This is my last column of the year. I write a column every week. I have been doing this now for 20 years. That is over 1000 columns. If you count the column I had as a Senior in High School you could probably add another dozen or so to that total. A couple hundred of them have been put into books, a couple dozen have been published in other people's books, a few newspapers get them and publish one or two of them a month depending on if they have room. My column has not "taken off" into national syndication, the blog form hasn't gone viral, and my website has trickled down to only a few hundred visitors a month. So why do I keep doing it?
There are times when I think of running for political office and then I remember that I have 20 years of thoughts and columns for my opponent to pick through and find glaring politically incorrect statements I've made. I force deadlines on myself and sometimes just don't want to write and sometimes I just don't have any ideas that seem worth sharing. So why do I keep doing it?

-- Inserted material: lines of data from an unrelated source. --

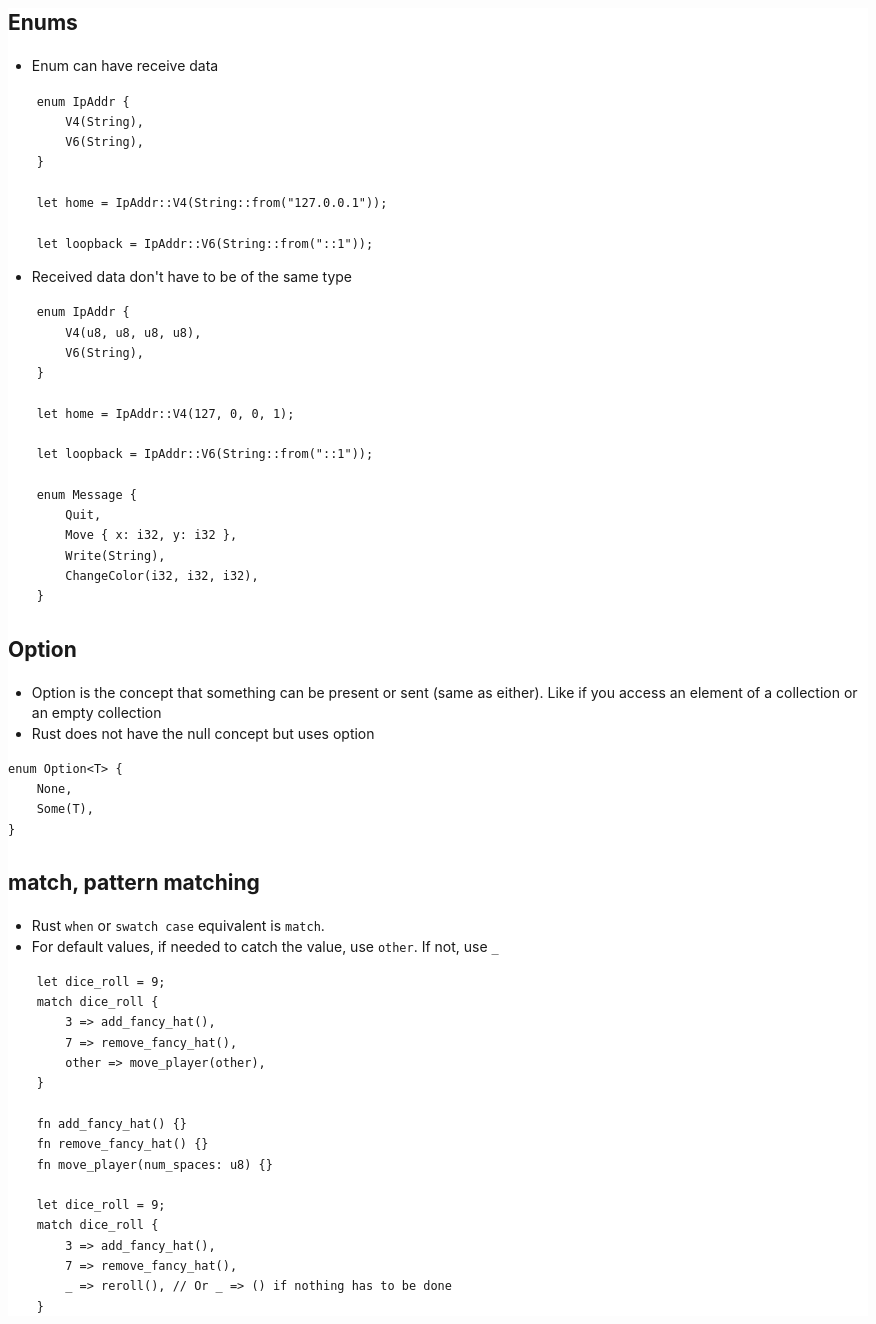 ## Enums
* Enum can have receive data
```
    enum IpAddr {
        V4(String),
        V6(String),
    }

    let home = IpAddr::V4(String::from("127.0.0.1"));

    let loopback = IpAddr::V6(String::from("::1"));
```
* Received data don't have to be of the same type
```
    enum IpAddr {
        V4(u8, u8, u8, u8),
        V6(String),
    }

    let home = IpAddr::V4(127, 0, 0, 1);

    let loopback = IpAddr::V6(String::from("::1"));

    enum Message {
        Quit,
        Move { x: i32, y: i32 },
        Write(String),
        ChangeColor(i32, i32, i32),
    }
```

## Option
* Option is the concept that something can be present or sent (same as either). Like if you access an element of a collection or an empty collection
* Rust does not have the null concept but uses option
```
enum Option<T> {
    None,
    Some(T),
}
```

## match, pattern matching
* Rust `when` or `swatch case` equivalent is `match`.
* For default values, if needed to catch the value, use `other`. If not, use `_`
```
    let dice_roll = 9;
    match dice_roll {
        3 => add_fancy_hat(),
        7 => remove_fancy_hat(),
        other => move_player(other),
    }

    fn add_fancy_hat() {}
    fn remove_fancy_hat() {}
    fn move_player(num_spaces: u8) {}

    let dice_roll = 9;
    match dice_roll {
        3 => add_fancy_hat(),
        7 => remove_fancy_hat(),
        _ => reroll(), // Or _ => () if nothing has to be done
    }
```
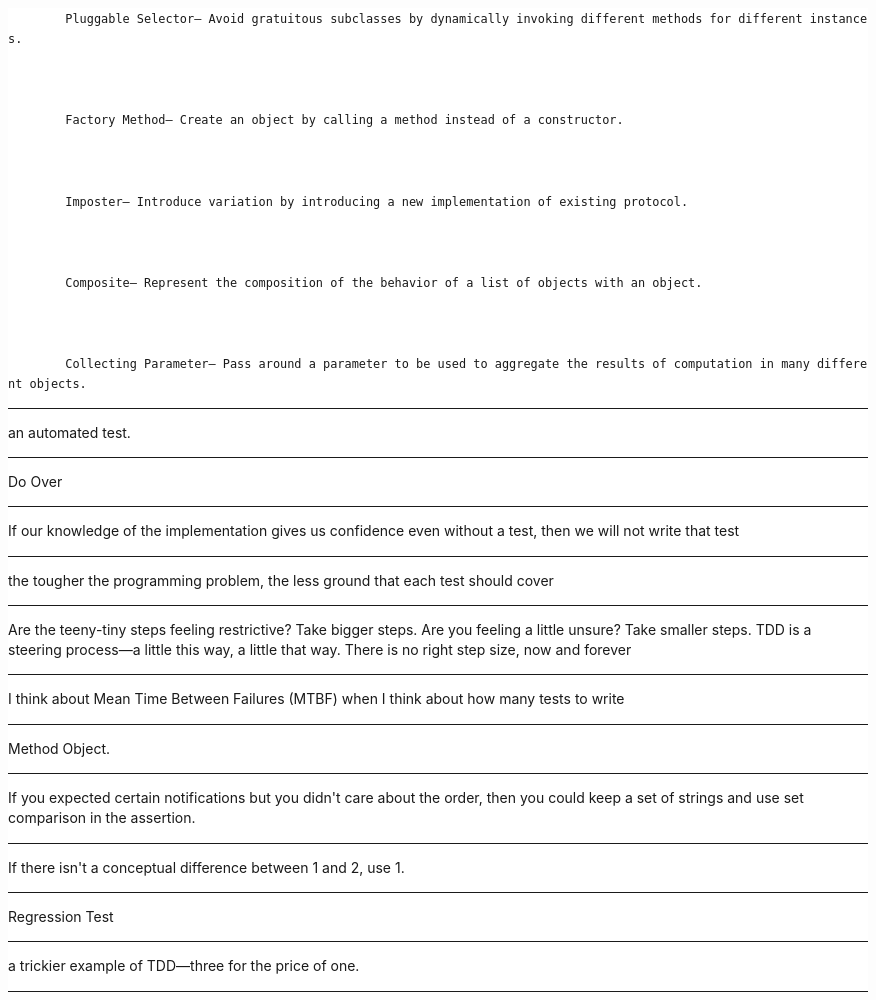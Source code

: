 
          
            Pluggable Selector— Avoid gratuitous subclasses by dynamically invoking different methods for different instances.
          

          
            Factory Method— Create an object by calling a method instead of a constructor.
          

          
            Imposter— Introduce variation by introducing a new implementation of existing protocol.
          

          
            Composite— Represent the composition of the behavior of a list of objects with an object.
          

          
            Collecting Parameter— Pass around a parameter to be used to aggregate the results of computation in many different objects.

---
an automated test.

        

---
Do Over

---
If our knowledge of the implementation gives us confidence even without a test, then we will not write that test

---
the tougher the programming problem, the less ground that each test should cover

---
Are the teeny-tiny steps feeling restrictive? Take bigger steps. Are you feeling a little unsure? Take smaller steps. TDD is a steering process—a little this way, a little that way. There is no right step size, now and forever

---
I think about Mean Time Between Failures (MTBF) when I think about how many tests to write

---
Method Object.

---
If you expected certain notifications but you didn't care about the order, then you could keep a set of strings and use set comparison in the assertion.

---
If there isn't a conceptual difference between 1 and 2, use 1.

        

---
Regression Test

---
a trickier example of TDD—three for the price of one.

---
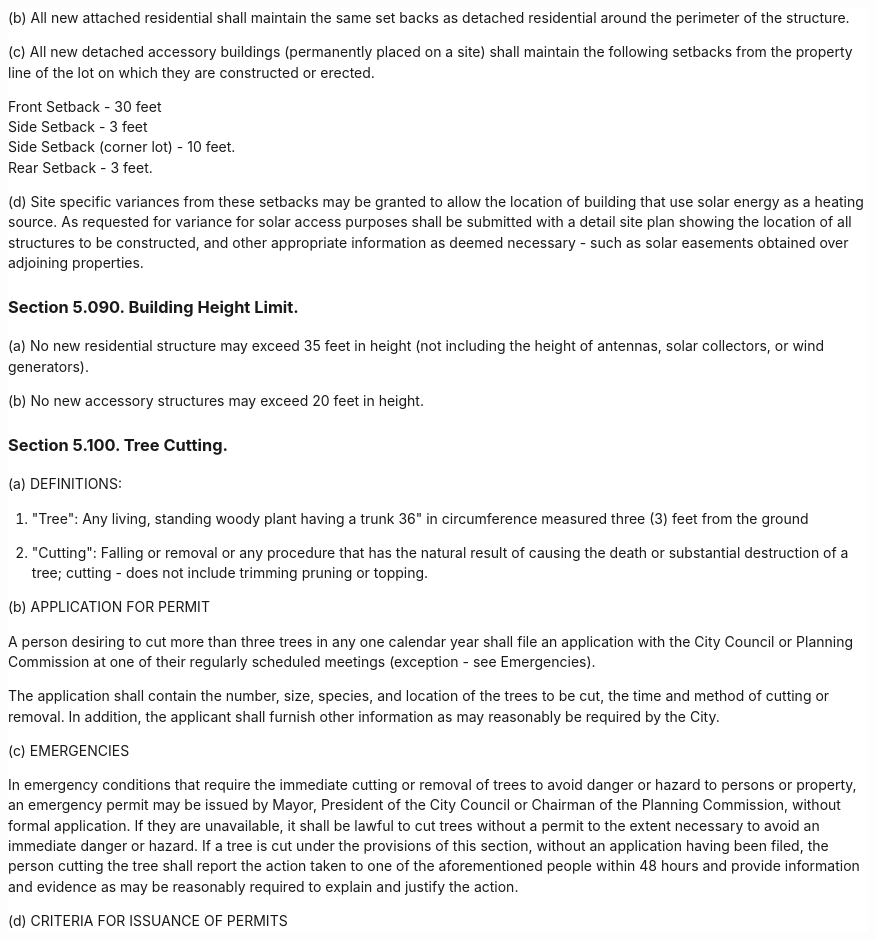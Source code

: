 (b) All new attached residential shall maintain the same set backs as detached residential around the perimeter of the structure.

(c) All new detached accessory buildings (permanently placed on a site) shall maintain the following setbacks from the property line of the lot on which they are constructed or erected.

Front Setback - 30 feet  
Side Setback - 3 feet  
Side Setback (corner lot) - 10 feet.  
Rear Setback - 3 feet.

(d) Site specific variances from these setbacks may be granted to allow the location of building that use solar energy as a heating source. As requested for variance for solar access purposes shall be submitted with a detail site plan showing the location of all structures to be constructed, and other appropriate information as deemed necessary - such as solar easements obtained over adjoining properties.

### Section 5.090. Building Height Limit.

(a) No new residential structure may exceed 35 feet in height (not including the height of antennas, solar collectors, or wind generators).

(b) No new accessory structures may exceed 20 feet in height.

### Section 5.100. Tree Cutting.

(a) DEFINITIONS:

1) "Tree": Any living, standing woody plant having a trunk 36" in circumference measured three (3) feet from the ground

2) "Cutting": Falling or removal or any procedure that has the natural result of causing the death or substantial destruction of a tree; cutting - does not include trimming pruning or topping.

(b) APPLICATION FOR PERMIT

A person desiring to cut more than three trees in any one calendar year shall file an application with the City Council or Planning Commission at one of their regularly scheduled meetings (exception - see Emergencies).

The application shall contain the number, size, species, and location of the trees to be cut, the time and method of cutting or removal. In addition, the applicant shall furnish other information as may reasonably be required by the City.

(c) EMERGENCIES

In emergency conditions that require the immediate cutting or removal of trees to avoid danger or hazard to persons or property, an emergency permit may be issued by Mayor, President of the City Council or Chairman of the Planning Commission, without formal application. If they are unavailable, it shall be lawful to cut trees without a permit to the extent necessary to avoid an immediate danger or hazard. If a tree is cut under the provisions of this section, without an application having been filed, the person cutting the tree shall report the action taken to one of the aforementioned people within 48 hours and provide information and evidence as may be reasonably required to explain and justify the action.

(d) CRITERIA FOR ISSUANCE OF PERMITS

I write for the same reason some of your go to the gym. I write for the same reason some of you jog or walk every day. Writing is my exercise. It stretches my mind. It forces me to do things that I normally don't do in any given day. As I sit here the beagle in my brain is running to corners and dark places, sniffing out words and phrases, thoughts and stories, and bringing them back to the place where he can deposit them through my fingers to you. So many things have been seared into my memory over the 50 years of my life but so many things have been lost on the receding train track of time. Writing gives me a chance to run to the caboose and look behind, memorizing as much as I can before it is captured within that distant line on the horizon. I write as exercise but also there is something more, I think.
A seventh grade teacher slapped a wooden yard-stick on the desk of a sleeping 12-yearold so hard that it broke into pieces. He woke with shock and embarrassment to not being able to close his eyes again for days. Later that same teacher took the writings of that student and read them in front of class. It was a "Hitchcockian story" he said and it was about an eye transplant going wrong and driving the owner of the new eyes crazy because colors weren't the same, shapes were different, and the world was wrong. After he read some of the words out loud to the class he said, "This is some of the best writing I have ever read from a seventh grader!" The teachers words were more shocking than the shattered yard-stick to the kid.
My beagle just found that story in an avenue of my mind that hasn't been explored in decades. That may have begun my fascination with the written word but I think it really just legitimizes my penchant for day-dreaming. Writers are just daydreaming kids who invite you into their world imagined.